To me, a good cup of hot spiced cocoa is heavenly, and that's what these chocolate cupcakes remind me of. The drizzled desserts are a budget-friendly finish for any meal. —Shirley A. Glaab, Hattiesburg, Mississippi
- 1-1/2 cups all-purpose flour
- 3/4 cup sugar
- 1/4 cup baking cocoa
- 3/4 teaspoon baking soda
- 1/4 teaspoon salt
- 1/4 teaspoon ground cinnamon
- 1/4 teaspoon ground nutmeg
- 1 egg
- 3/4 cup applesauce
- 1/4 cup butter, melted
- 1/2 cup dried cranberries
- 1 cup confectioners' sugar
- 4-1/2 teaspoons milk
- In a large bowl, combine the first seven ingredients. In another bowl, whisk the egg, applesauce and butter; stir into dry ingredients just until combined. Fold in the cranberries.

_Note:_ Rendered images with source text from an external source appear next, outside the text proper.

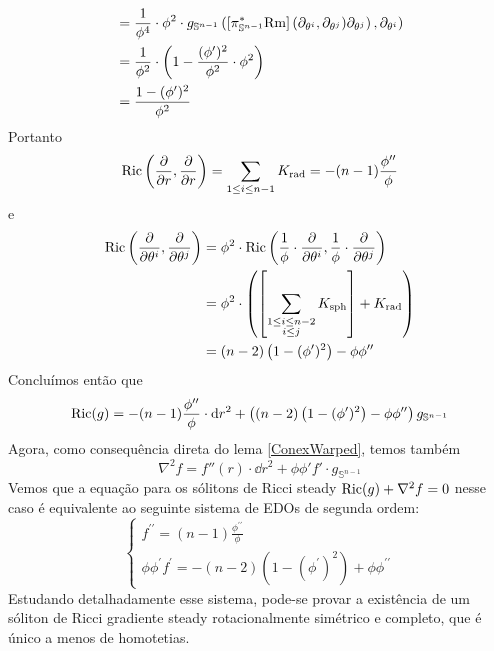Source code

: \begin{exem}
\[\begin{aligned}
&= \frac{1}{\phi^4} \cdot \phi^2 \cdot g_{\mathbb{S}^{n-1}} \left( [\pi_{\mathbb{S}^{n-1}}^{*} \mathrm{Rm}]\left(\partial_{\theta^i}, \partial_{\theta^j}) \partial_{\theta^j} \right) , \partial_{\theta^i}\right) \\
&= \frac{1}{\phi^2} \cdot \left(1 - \frac{(\phi')^2}{\phi^2} \cdot \phi^2 \right) \\
&= \frac{1-(\phi')^2}{\phi^2}
\end{aligned}
\]
Portanto
\[
\mathrm{Ric}\left(\frac{\partial}{\partial r}, \frac{\partial}{\partial r} \right) = \sum_{1 \leq i \leq n -1} K_{{\rm rad}} = -(n-1) \frac{\phi''}{\phi}
\]
e 
\[ \begin{aligned}
\mathrm{Ric}\left(\frac{\partial}{\partial \theta^i}, \frac{\partial}{\partial \theta^j} \right) &= \phi^2 \cdot \mathrm{Ric}\left(\frac{1}{\phi} \cdot \frac{\partial}{\partial \theta^i}, \frac{1}{\phi} \cdot \frac{\partial}{\partial \theta^j} \right) \\
&= \phi^2 \cdot \left(\left[\sum_{\substack{1 \leq i \leq n-2 \\
i \leq j}} K_{{\rm sph}} \right] + K_{{\rm rad}}\right) \\
&= (n-2) \left( 1 - (\phi')^2 \right) - \phi \phi''
\end{aligned}
\]
Concluímos então que
\[
\mathrm{Ric}(g) = -(n-1) \frac{\phi''}{\phi} \cdot \mathrm{d} r^2 + \left(  (n-2) \left( 1 - (\phi')^2 \right) - \phi \phi'' \right) g_{\mathbb{S}^{n-1}}
\]
Agora, como consequência direta do lema \cref{ConexWarped}, temos também
\[
\nabla^2 f = f''(r) \cdot \dd r^2 + \phi \phi' f' \cdot  g_{\mathbb{S}^{n-1}}
\]
Vemos que a equação para os sólitons de Ricci steady $\mathrm{Ric}(g) + \nabla^2 f = 0$ nesse caso é equivalente ao seguinte sistema de EDOs de segunda ordem:
\[
\begin{cases}
f^{\prime \prime}=(n-1) \frac{\phi^{\prime \prime}}{\phi} \\
\phi \phi^{\prime} f^{\prime}=-(n-2)\left(1-\left(\phi^{\prime}\right)^{2}\right)+\phi \phi^{\prime \prime}
\end{cases}
\]
Estudando detalhadamente esse sistema, pode-se provar a existência de um sóliton de Ricci gradiente steady rotacionalmente simétrico e completo, que é único a menos de homotetias. 

\end{exem}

- Fill greased or paper lined muffin cups two-thirds full. Bake at 350° for 18-20 minutes or until a toothpick inserted near the center comes out clean. Cool for 5 minutes before removing from pan to a wire rack to cool completely.
- In a small bowl, combine the confectioners' sugar and milk until smooth. Drizzle over cupcakes. Yield: 1 dozen.